Post by Wd40 » Wed, 28 Jul 2021 8:43 am

malcontent wrote:
Tue, 27 Jul 2021 1:23 am
smoulder wrote:
Mon, 26 Jul 2021 4:42 pm
I guess that you probably could consider a robo's costs analogous to the costs that you incur when you buy or sell ETFs through your trading app. Not necessarily the same cost, but analogous.
I find it very hard to believe that robos can be as cheap as the ETFs they are building your portfolio with, they have to get a cut somewhere, or else it wouldn’t be worth it for them.

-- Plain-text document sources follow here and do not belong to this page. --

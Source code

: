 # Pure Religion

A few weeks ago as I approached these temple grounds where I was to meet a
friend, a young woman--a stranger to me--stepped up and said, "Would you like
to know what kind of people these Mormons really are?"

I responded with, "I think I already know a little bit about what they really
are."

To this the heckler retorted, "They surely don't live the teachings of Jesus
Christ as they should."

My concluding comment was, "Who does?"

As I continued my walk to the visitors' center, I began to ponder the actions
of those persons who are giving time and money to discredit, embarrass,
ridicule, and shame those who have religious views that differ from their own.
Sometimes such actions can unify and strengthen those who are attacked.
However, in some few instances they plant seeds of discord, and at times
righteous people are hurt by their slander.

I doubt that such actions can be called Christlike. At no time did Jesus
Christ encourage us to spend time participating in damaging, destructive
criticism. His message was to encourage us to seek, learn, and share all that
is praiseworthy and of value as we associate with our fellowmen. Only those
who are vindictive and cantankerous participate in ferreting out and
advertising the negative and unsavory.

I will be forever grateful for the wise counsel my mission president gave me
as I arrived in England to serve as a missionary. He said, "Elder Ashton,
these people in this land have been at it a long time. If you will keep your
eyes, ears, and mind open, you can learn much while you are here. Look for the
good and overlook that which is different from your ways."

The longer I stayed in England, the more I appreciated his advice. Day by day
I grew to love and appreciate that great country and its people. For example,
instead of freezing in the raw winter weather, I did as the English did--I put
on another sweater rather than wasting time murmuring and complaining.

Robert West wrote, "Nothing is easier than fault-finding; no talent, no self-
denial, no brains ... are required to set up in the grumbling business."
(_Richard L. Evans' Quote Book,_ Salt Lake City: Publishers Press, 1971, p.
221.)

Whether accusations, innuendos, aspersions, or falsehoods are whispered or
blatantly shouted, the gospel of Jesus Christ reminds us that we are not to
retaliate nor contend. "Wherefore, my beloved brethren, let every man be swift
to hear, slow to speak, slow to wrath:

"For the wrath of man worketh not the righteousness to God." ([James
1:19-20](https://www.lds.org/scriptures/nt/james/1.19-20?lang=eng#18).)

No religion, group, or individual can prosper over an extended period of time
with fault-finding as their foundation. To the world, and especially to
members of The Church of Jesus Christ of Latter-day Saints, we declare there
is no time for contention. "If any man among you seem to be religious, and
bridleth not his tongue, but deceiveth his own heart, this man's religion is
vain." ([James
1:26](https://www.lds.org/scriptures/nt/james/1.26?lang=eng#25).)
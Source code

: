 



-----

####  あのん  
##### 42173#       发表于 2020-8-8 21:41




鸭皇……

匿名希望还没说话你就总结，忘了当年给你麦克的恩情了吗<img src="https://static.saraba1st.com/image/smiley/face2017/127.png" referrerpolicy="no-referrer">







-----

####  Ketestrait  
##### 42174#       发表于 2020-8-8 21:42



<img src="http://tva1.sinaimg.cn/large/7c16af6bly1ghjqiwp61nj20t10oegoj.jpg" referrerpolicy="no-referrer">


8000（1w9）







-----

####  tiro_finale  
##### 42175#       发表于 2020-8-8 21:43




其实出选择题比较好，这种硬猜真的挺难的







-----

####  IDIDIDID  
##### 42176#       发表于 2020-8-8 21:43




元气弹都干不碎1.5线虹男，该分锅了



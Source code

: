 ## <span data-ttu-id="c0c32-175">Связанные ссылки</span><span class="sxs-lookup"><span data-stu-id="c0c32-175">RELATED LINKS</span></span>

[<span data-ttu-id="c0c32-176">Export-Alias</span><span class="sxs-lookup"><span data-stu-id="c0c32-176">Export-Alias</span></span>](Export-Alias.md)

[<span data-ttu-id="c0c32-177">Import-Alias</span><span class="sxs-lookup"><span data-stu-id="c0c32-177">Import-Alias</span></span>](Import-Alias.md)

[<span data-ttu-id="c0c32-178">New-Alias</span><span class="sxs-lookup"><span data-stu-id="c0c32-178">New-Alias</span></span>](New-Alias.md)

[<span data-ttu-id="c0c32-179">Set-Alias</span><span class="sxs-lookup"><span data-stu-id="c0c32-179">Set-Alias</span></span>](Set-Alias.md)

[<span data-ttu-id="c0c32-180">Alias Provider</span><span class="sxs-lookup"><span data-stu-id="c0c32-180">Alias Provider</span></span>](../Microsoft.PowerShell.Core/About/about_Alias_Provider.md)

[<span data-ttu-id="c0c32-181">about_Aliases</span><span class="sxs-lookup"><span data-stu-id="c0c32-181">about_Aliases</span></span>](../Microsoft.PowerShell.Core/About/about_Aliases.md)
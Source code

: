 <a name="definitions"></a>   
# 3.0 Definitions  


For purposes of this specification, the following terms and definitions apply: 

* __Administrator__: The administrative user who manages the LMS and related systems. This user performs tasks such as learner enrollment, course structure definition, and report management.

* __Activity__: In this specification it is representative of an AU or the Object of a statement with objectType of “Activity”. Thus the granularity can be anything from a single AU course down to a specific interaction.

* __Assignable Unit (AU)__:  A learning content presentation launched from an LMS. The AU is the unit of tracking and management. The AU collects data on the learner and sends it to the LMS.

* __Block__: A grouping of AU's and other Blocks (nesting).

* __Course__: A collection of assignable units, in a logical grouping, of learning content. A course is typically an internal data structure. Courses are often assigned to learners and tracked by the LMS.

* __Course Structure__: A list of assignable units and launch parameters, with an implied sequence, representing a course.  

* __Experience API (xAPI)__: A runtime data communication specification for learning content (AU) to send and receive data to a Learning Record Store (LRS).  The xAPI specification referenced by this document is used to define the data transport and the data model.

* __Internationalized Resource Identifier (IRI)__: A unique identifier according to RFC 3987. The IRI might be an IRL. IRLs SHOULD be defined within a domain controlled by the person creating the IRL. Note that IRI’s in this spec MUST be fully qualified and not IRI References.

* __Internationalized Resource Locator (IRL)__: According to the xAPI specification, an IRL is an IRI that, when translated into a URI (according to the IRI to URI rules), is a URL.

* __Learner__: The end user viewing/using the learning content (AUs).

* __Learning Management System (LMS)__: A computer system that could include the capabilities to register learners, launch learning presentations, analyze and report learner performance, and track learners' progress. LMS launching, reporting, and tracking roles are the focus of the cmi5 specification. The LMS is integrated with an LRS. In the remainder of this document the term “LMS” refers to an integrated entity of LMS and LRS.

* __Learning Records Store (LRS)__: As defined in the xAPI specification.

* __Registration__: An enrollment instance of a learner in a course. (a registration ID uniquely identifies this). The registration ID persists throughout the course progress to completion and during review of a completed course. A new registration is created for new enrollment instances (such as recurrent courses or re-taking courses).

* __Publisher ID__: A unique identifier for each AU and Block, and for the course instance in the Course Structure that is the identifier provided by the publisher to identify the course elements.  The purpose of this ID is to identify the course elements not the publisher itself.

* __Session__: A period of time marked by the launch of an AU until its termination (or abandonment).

Maybe they are analogous with some local ETFs that have higher expenses than the overseas ETFs they are using? But then, I invest overseas ETFs myself, so it’s back to my first argument.

The other thing I don’t like about robos (and any other advisors for that matter) is they way over complicate things… I’m sure this means more transactions for them, but I don’t like complexity. It just doesn’t add value. It is a well known (but little talked about) fact that advisors use complexity as a way of justifying their fees - despite it not doing you any good.

If there is one thing I’ve learned over my nearly 30 years of investing, it’s to keep things real simple. My only regret is not realizing this sooner.
You got it right. Robos are okay for people who are starting out and don't want to deal with FX, bid ask spreads etc.

Regarding SRS, there are limitations, so we just need to choose what is the best available. I would skip robo for SRS and pick and pick a unit trust that closely matches an index fund.

There are lionglobal infinity acwi and s&p500 index funds. Both dollardex and fsm offer it. They are slightly higher expense ratio, but for the simplicity they offer I think they are okay.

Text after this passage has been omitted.